Constantly looking to improve, heritage cereals are being trialled on the farm, where Hebridean bere barley and black oats are grown alongside apple trees in the walled garden, Claire explains, “Heritage grain experts, Wendy Barrie and Bosse Dahlgren, are working with us to try growing grains that will taste good and make delicious bread and oatcakes. We are harvesting them using traditional methods and nutrient testing the grains before deciding our next steps.

“People are learning that food is important to their diet but are very busy,” she continued, “establishing the farm shop not only gave the surrounding community and holiday makers access to locally produced food, but it also generated a direct link between farms and the food we eat.  We also enjoy the face-to-face conversations and hearing how much people appreciate our produce, which supports our mental health when farming can sometimes feel a rather lonely occupation.”

The family realises the talent and dedication of staff members employed by Ardross Farm Shop and saw applying for the AgriScot Diversified Farm of the Year Award, as an opportunity to publicly recognise their team, and thank them for their support and hard work over the last 15 years.
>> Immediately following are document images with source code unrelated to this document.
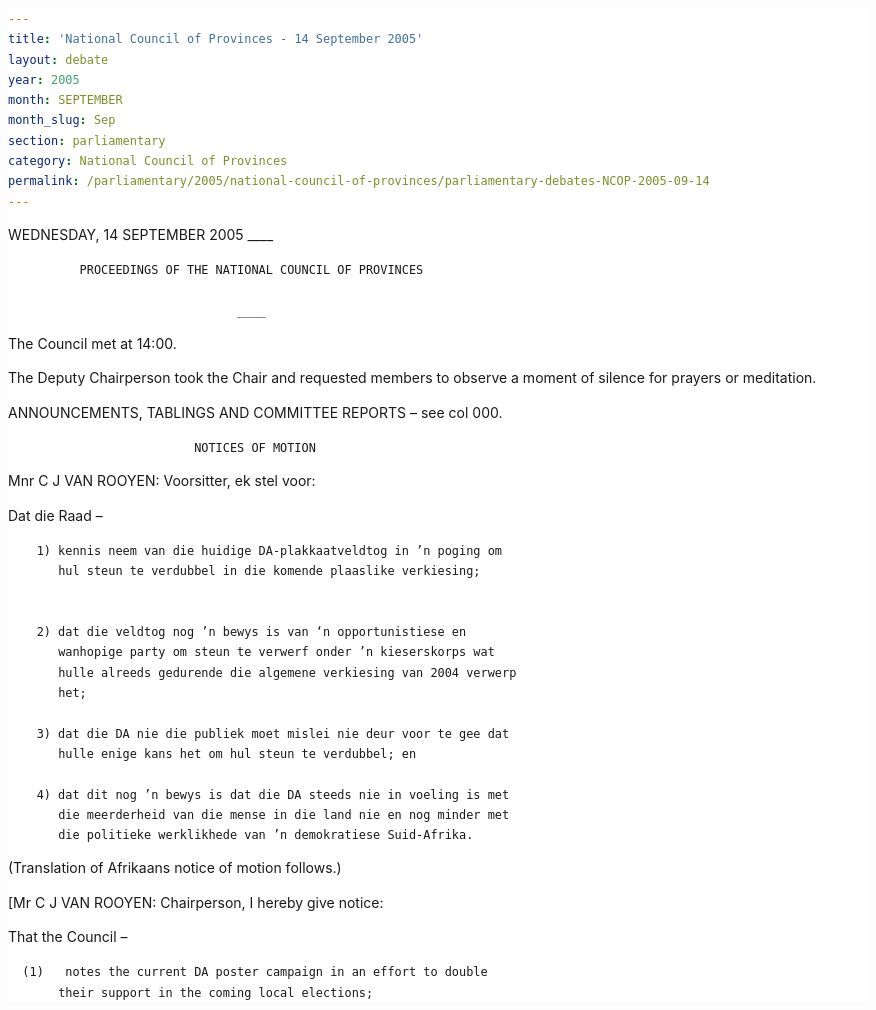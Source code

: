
 ```yaml
---
title: 'National Council of Provinces - 14 September 2005'
layout: debate
year: 2005
month: SEPTEMBER
month_slug: Sep
section: parliamentary
category: National Council of Provinces
permalink: /parliamentary/2005/national-council-of-provinces/parliamentary-debates-NCOP-2005-09-14
---
```


WEDNESDAY, 14 SEPTEMBER 2005
                                    ____




              PROCEEDINGS OF THE NATIONAL COUNCIL OF PROVINCES

                                    ____

The Council met at 14:00.

The Deputy Chairperson took the Chair and requested members to observe a
moment of silence for prayers or meditation.

ANNOUNCEMENTS, TABLINGS AND COMMITTEE REPORTS – see col 000.


                              NOTICES OF MOTION


Mnr C J VAN ROOYEN: Voorsitter, ek stel voor:

  Dat die Raad –

        1) kennis neem van die huidige DA-plakkaatveldtog in ’n poging om
           hul steun te verdubbel in die komende plaaslike verkiesing;


        2) dat die veldtog nog ’n bewys is van ‘n opportunistiese en
           wanhopige party om steun te verwerf onder ’n kieserskorps wat
           hulle alreeds gedurende die algemene verkiesing van 2004 verwerp
           het;

        3) dat die DA nie die publiek moet mislei nie deur voor te gee dat
           hulle enige kans het om hul steun te verdubbel; en

        4) dat dit nog ’n bewys is dat die DA steeds nie in voeling is met
           die meerderheid van die mense in die land nie en nog minder met
           die politieke werklikhede van ’n demokratiese Suid-Afrika.
(Translation of Afrikaans notice of motion follows.)

[Mr C J VAN ROOYEN: Chairperson, I hereby give notice:

  That the Council –


      (1)   notes the current DA poster campaign in an effort to double
           their support in the coming local elections;
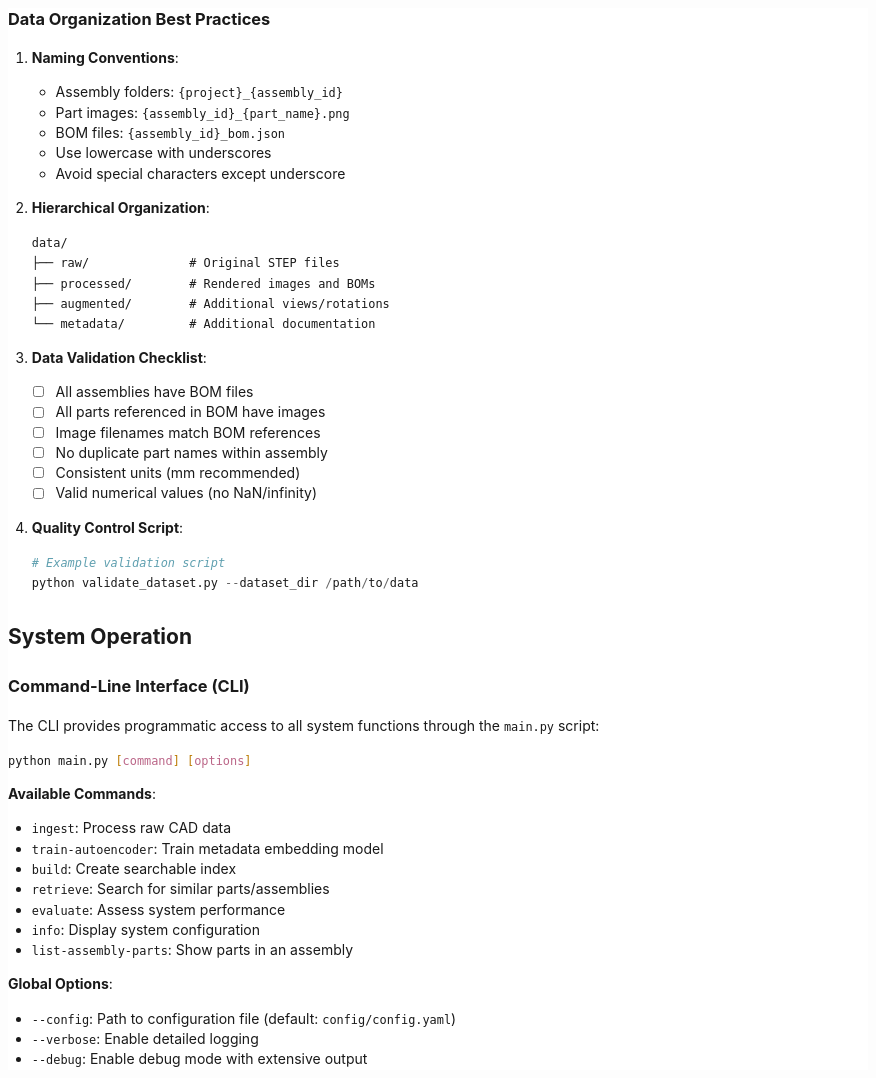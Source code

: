 ### Data Organization Best Practices

1. **Naming Conventions**:
   - Assembly folders: `{project}_{assembly_id}`
   - Part images: `{assembly_id}_{part_name}.png`
   - BOM files: `{assembly_id}_bom.json`
   - Use lowercase with underscores
   - Avoid special characters except underscore

2. **Hierarchical Organization**:
   ```
   data/
   ├── raw/              # Original STEP files
   ├── processed/        # Rendered images and BOMs
   ├── augmented/        # Additional views/rotations
   └── metadata/         # Additional documentation
   ```

3. **Data Validation Checklist**:
   - [ ] All assemblies have BOM files
   - [ ] All parts referenced in BOM have images
   - [ ] Image filenames match BOM references
   - [ ] No duplicate part names within assembly
   - [ ] Consistent units (mm recommended)
   - [ ] Valid numerical values (no NaN/infinity)

4. **Quality Control Script**:
   ```python
   # Example validation script
   python validate_dataset.py --dataset_dir /path/to/data
   ```

## System Operation

### Command-Line Interface (CLI)

The CLI provides programmatic access to all system functions through the `main.py` script:

```bash
python main.py [command] [options]
```

**Available Commands**:
- `ingest`: Process raw CAD data
- `train-autoencoder`: Train metadata embedding model
- `build`: Create searchable index
- `retrieve`: Search for similar parts/assemblies
- `evaluate`: Assess system performance
- `info`: Display system configuration
- `list-assembly-parts`: Show parts in an assembly

**Global Options**:
- `--config`: Path to configuration file (default: `config/config.yaml`)
- `--verbose`: Enable detailed logging
- `--debug`: Enable debug mode with extensive output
On winning the award and their plans for the future, Claire said, “We are thrilled to have won the AgriScot Diversified Farm of the Year Award, learning that we are on the right track and hearing the judge’s feedback was confirmation that we are doing well.  Ardross Farm Shop’s operation is a team effort, and the award has given our wonderful staff a real boost.  We enjoy what we do, and we plan to do it better by expanding the farm shop and the offerings from our kitchen, growing more of our own vegetables, and trialling new varieties, whilst continuing to work with local businesses and raising the profile of the Scottish local food network.

“We are customer focussed and aim to build on the relationships and trust created between farmers and the public, bringing the story of agriculture to life by welcoming people to see what we do, hosting food fairs to promote wonderful local food producers, offering tours of our farm and using social media to showcase the business internationally.”

Claire concluded, “Meeting other farmers during our journey with the Award has been encouraging and inspiring, giving us ideas on how to improve.  We are proud of what we do, and we are constantly learning. I am looking forward to judging the entries for this year’s award and encourage anyone considering entering, to enter.”